What you need to do =
Would you please restate every record exactly as written?

--- START ---

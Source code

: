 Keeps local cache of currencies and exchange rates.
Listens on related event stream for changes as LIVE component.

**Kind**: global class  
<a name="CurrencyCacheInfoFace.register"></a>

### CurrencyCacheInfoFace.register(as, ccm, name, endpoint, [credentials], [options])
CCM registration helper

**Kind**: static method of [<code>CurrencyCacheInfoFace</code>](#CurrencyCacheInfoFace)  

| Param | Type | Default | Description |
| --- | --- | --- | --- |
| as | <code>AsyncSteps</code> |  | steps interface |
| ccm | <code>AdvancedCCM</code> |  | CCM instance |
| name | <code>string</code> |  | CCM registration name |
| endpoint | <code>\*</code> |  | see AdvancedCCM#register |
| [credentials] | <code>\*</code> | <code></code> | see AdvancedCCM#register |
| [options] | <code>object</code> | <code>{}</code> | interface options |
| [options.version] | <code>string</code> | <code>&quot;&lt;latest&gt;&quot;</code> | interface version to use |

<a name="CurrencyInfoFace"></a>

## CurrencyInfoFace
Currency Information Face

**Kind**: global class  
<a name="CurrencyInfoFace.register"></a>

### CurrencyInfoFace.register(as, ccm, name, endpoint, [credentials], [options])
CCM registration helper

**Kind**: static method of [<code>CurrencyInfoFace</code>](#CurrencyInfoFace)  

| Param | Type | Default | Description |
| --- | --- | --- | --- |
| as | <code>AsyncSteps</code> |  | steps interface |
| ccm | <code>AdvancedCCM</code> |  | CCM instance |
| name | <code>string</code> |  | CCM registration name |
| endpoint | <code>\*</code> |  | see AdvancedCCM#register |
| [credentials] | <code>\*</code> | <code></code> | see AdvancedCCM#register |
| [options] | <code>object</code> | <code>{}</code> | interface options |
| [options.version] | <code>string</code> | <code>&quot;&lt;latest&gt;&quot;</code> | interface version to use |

--- END ---

Answer for the task =
Source code

: Keeps local cache of currencies and exchange rates.
Listens on related event stream for changes as LIVE component.

**Kind**: global class  
<a name="CurrencyCacheInfoFace.register"></a>

### CurrencyCacheInfoFace.register(as, ccm, name, endpoint, [credentials], [options])
CCM registration helper

**Kind**: static method of [<code>CurrencyCacheInfoFace</code>](#CurrencyCacheInfoFace)  

| Param | Type | Default | Description |
| --- | --- | --- | --- |
| as | <code>AsyncSteps</code> |  | steps interface |
| ccm | <code>AdvancedCCM</code> |  | CCM instance |
| name | <code>string</code> |  | CCM registration name |
| endpoint | <code>\*</code> |  | see AdvancedCCM#register |
| [credentials] | <code>\*</code> | <code></code> | see AdvancedCCM#register |
| [options] | <code>object</code> | <code>{}</code> | interface options |
| [options.version] | <code>string</code> | <code>&quot;&lt;latest&gt;&quot;</code> | interface version to use |

<a name="CurrencyInfoFace"></a>

## CurrencyInfoFace
Currency Information Face

**Kind**: global class  
<a name="CurrencyInfoFace.register"></a>

### CurrencyInfoFace.register(as, ccm, name, endpoint, [credentials], [options])
CCM registration helper

**Kind**: static method of [<code>CurrencyInfoFace</code>](#CurrencyInfoFace)  

| Param | Type | Default | Description |
| --- | --- | --- | --- |
| as | <code>AsyncSteps</code> |  | steps interface |
| ccm | <code>AdvancedCCM</code> |  | CCM instance |
| name | <code>string</code> |  | CCM registration name |
| endpoint | <code>\*</code> |  | see AdvancedCCM#register |
| [credentials] | <code>\*</code> | <code></code> | see AdvancedCCM#register |
| [options] | <code>object</code> | <code>{}</code> | interface options |
| [options.version] | <code>string</code> | <code>&quot;&lt;latest&gt;&quot;</code> | interface version to use |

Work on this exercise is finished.